Illuminations of William de Brailes

One very important facet of my Honors Thesis is the individual study of one of the three Bibles involved in the overall project: a manuscript with the shelfmark MS.MR.Frag.63. This is a sixty-eight leaf fragment of an English Bible produced ca. 1240 in Oxford, England in a professional manuscript workshop known for its master, William de Brailes. This project is a testament to the interdisciplinary nature of Medieval Studies; I have sections of this paper which fall under the categories of Art History, Medieval History, Modern American History, Codicology, Paleography, Fragmentology, and so much more. Although the link included below shows some of the most fascinating and fun illuminations included in MS.MR.Frag.63, these are not the only important aspects of the manuscript on which I work. In fact, illumination is one of the portions of manuscript research that I am the least interested in. People often think that manuscript research is all about the text, i.e. what does it say?, but I actually work on the text itself very little. I am interested in using small physical aspects on the manuscript itself and external records to find the individuals who have handled this manuscripts throughout the last 750-plus years, and in doing this, I begin to reconstruct a small piece of history.

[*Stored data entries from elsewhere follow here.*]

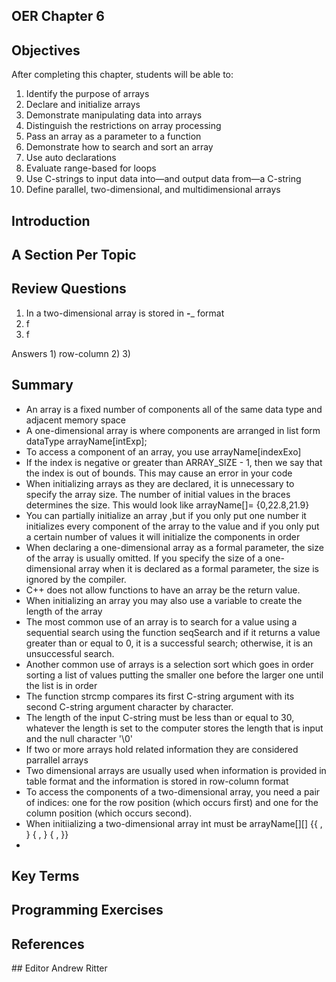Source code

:## OER Chapter 6

## Objectives
After completing this chapter, students will be able to:

  1. Identify the purpose of arrays
  2. Declare and initialize arrays
  3. Demonstrate manipulating data into arrays
  4. Distinguish the restrictions on array processing
  5. Pass an array as a parameter to a function
  6. Demonstrate how to search and sort an array
  7. Use auto declarations
  8. Evaluate range-based for loops
  9. Use C-strings to input data into—and output data from—a C-string
  10. Define parallel, two-dimensional, and multidimensional arrays



## Introduction

## A Section Per Topic

## Review Questions
1. In a two-dimensional array is stored in ______-_______ format
2. f
3. f

Answers 1) row-column 2)  3)
## Summary
- An array is a fixed number of components all of the same data type and adjacent memory space
- A one-dimensional array is where components are arranged in list form dataType arrayName[intExp];
- To access a component of an array, you use arrayName[indexExo]
- If the index is negative or greater than ARRAY_SIZE - 1, then we say that the index is out of bounds. This may cause an error in your code
- When initializing arrays as they are declared, it is unnecessary to specify the array size. The number of initial values in the braces determines the size. This would look like arrayName[]= {0,22.8,21.9}
- You can partially initialize an array ,but if you only put one number it initializes every component of the array to the value and if you only put a certain number of values it will initialize the components in order
- When declaring a one-dimensional array as a formal parameter, the size of the array is usually omitted. If you specify the size of a one-dimensional array when it is declared as a formal parameter, the size is ignored by the compiler.
- C++ does not allow functions to have an array be the return value.
- When initializing an array you may also use a variable to create the length of the array
- The most common use of an array is to search for a value using a sequential search using the function seqSearch and if it returns a value greater than or equal to 0, it is a successful search; otherwise, it is an unsuccessful search.
- Another common use of arrays is a selection sort which goes in order sorting a list of values putting the smaller one before the larger one until the list is in order
- The function strcmp compares its first C-string argument with its second C-string argument character by character.
- The length of the input C-string must be less than or equal to 30, whatever the length is set to the computer stores the length that is input and the null character '\0'
- If two or more arrays hold related information they are considered parrallel arrays
- Two dimensional arrays are usually used when information is provided in table format and the information is stored in row-column format
- To access the components of a two-dimensional array, you need a pair of indices: one for the row position (which occurs first) and one for the column position (which occurs second).
- When initiializing a two-dimensional array int must be arrayName[][] {{ , }
                                                                        { , }
                                                                        { , }}
- 
## Key Terms



## Programming Exercises



## References

‌## Editor
Andrew Ritter
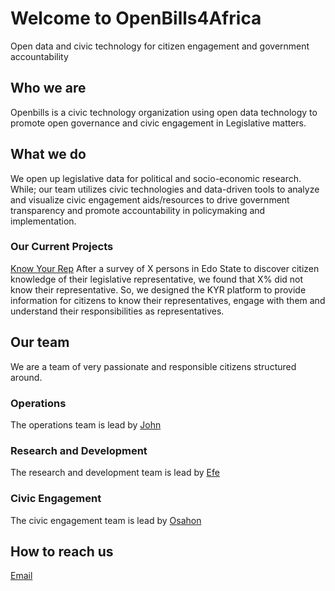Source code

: # Welcome to OpenBills4Africa
Open data and civic technology for citizen engagement and government accountability


## Who we are
Openbills is a civic technology organization using open data technology to promote open governance and civic engagement in Legislative matters. 

## What we do
We open up legislative data for political and socio-economic research. While; our team utilizes civic technologies and data-driven tools to analyze and visualize civic engagement aids/resources to drive government transparency and promote accountability in policymaking and implementation.

### Our Current Projects
[Know Your Rep](https://#)
After a survey of X persons in Edo State to discover citizen knowledge of their legislative representative, we found that X% did not know their representative. So, we designed the KYR platform to provide information for citizens to know their representatives, engage with them and understand their responsibilities as representatives. 


## Our team
We are a team of very passionate and responsible citizens structured around.

### Operations
The operations team is lead by [John](https://#)

### Research and Development
The research and development team is lead by [Efe](/main/Efe.md)

### Civic Engagement 
The civic engagement team is lead by [Osahon](https://#)


## How to reach us
[Email](https://mailto:openbills4Africa@gmail.com)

https://photos.app.goo.gl/9SmtoxWwQXohrKMg6

Summer 2018 Mid-term Update

I have been immensely enjoying my study abroad in Edinburgh, Scotland these past three weeks. Taking classes in both Scottish History and Museum Curation, I have been learning so much and exploring not only the museums but the monuments and castles of Scotland. Below is a link to a Google Photos album documenting the places I’ve travelled to for my coursework, including the beautiful Rosslyn Chapel, where I am thrilled to be spending a month as an intern starting in about ten days. My Scottish History course is a survey lecture on the past two thousand years, so we are moving in broad strokes. For my Museum Curation course, we travel for each class meeting to a different museum or historic site (today was Glasgow’s own Kelvingrove Museum) and discuss the presentation of the material- is the visitor experience enjoyable and is the museum/site presenting the information in a way that is understandable? This experience has been enlightening and inspiring so far, and I am looking forward to the next six weeks!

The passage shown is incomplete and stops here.